Toutes les personnes interrogées hier au sit-in nient catégoriquement être
manipulées par des parties politiques, comme l’a insinué le ministre (la chaîne
OTV, proche du CPL, a notamment indiqué que « des forces politiques
alliées du ministre Bassil manipulent le dossier des journaliers de
l’EDL »). « Nous sommes tous de différentes communautés religieuses
et de différentes sensibilités politiques, mais nous avons toujours été
solidaires, même quand le pays est divisé, assure Assem Ismaïl, un autre membre
du comité, militant de longue date. Nous sollicitons toutes les forces
politiques sans exception pour plaider notre cause. Cela fait vingt ans que
nous souffrons, alors que c’est grâce à nous que cette institution tient encore
la route.
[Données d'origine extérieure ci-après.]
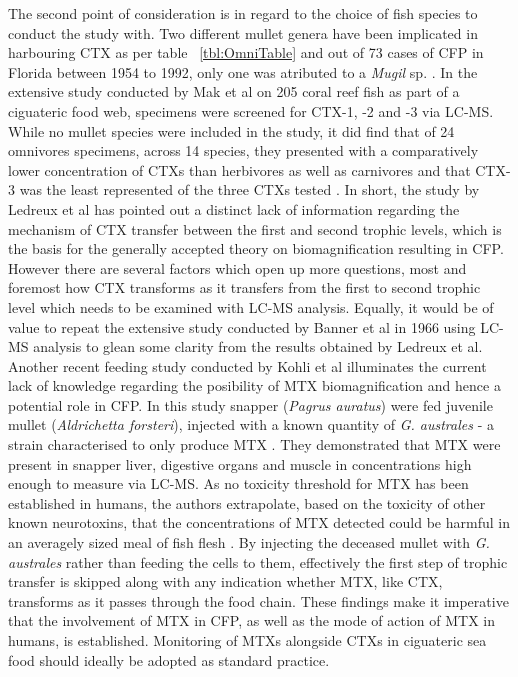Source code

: \documentclass[12pt]{article}
\begin{document}
The second point of consideration is in regard to the choice of fish species to conduct the study with. Two different mullet genera have been implicated in harbouring CTX as per table ~\ref{tbl:OmniTable} and out of 73 cases of CFP in Florida between 1954 to 1992, only one was atributed to a \emph{Mugil} sp. \cite{de1994distribution}. In the extensive study conducted by Mak et al on 205 coral reef fish as part of a ciguateric food web, specimens were screened for CTX-1, -2 and -3 via LC-MS. While no mullet species were included in the study, it did find that of 24 omnivores specimens, across 14 species, they presented with a comparatively lower concentration of CTXs than herbivores as well as carnivores and that CTX-3 was the least represented of the three CTXs tested \cite{mak2013pacific}. 
In short, the study by Ledreux et al has pointed out a distinct lack of information regarding the mechanism of CTX transfer between the first and second trophic levels, which is the basis for the generally accepted theory on biomagnification resulting in CFP. However there are several factors which open up more questions, most and foremost how CTX transforms as it transfers from the first to second trophic level which needs to be examined with LC-MS analysis. Equally, it would be of value to repeat the extensive study conducted by Banner et al in 1966 using LC-MS analysis to glean some clarity from the results obtained by Ledreux et al.\\


Another recent feeding study conducted by Kohli et al illuminates the current lack of knowledge regarding the posibility of MTX biomagnification and hence a potential role in CFP. In this study snapper (\emph{Pagrus auratus}) were fed juvenile mullet (\emph{Aldrichetta forsteri}), injected with a known quantity of \emph{G. australes} - a strain characterised to only produce MTX \cite{kohli2014feeding}. They demonstrated that MTX were present in snapper liver, digestive organs and muscle in concentrations high enough to measure via LC-MS. As no toxicity threshold for MTX has been established in humans, the authors extrapolate, based on the toxicity of other known neurotoxins, that the concentrations of MTX detected could be harmful in an averagely sized meal of fish flesh \cite{kohli2014feeding}.
By injecting the deceased mullet with \emph{G. australes} rather than feeding the cells to them, effectively the first step of trophic transfer is skipped along with any indication whether MTX, like CTX, transforms as it passes through the food chain.
These findings make it imperative that the involvement of MTX in CFP, as well as the mode of action of MTX in humans, is established. Monitoring of MTXs alongside CTXs in ciguateric sea food should ideally be adopted as standard practice.
\end{document}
Les employés cadrés ont une moyenne d’âge très élevée et sont en très
petit nombre. Il est impératif que toute solution à la crise de l’électricité
nous prenne en compte. »
Le sit-in dans la grande salle d’EDL a été levé hier vers 13h, et devrait
reprendre aujourd’hui. Il se poursuit de nuit par une permanence sous des
tentes installées dans la cour du bâtiment. En soirée, Mohammad Fayad nous a
indiqué que les contacts allaient toujours bon train pour un dénouement à la
crise.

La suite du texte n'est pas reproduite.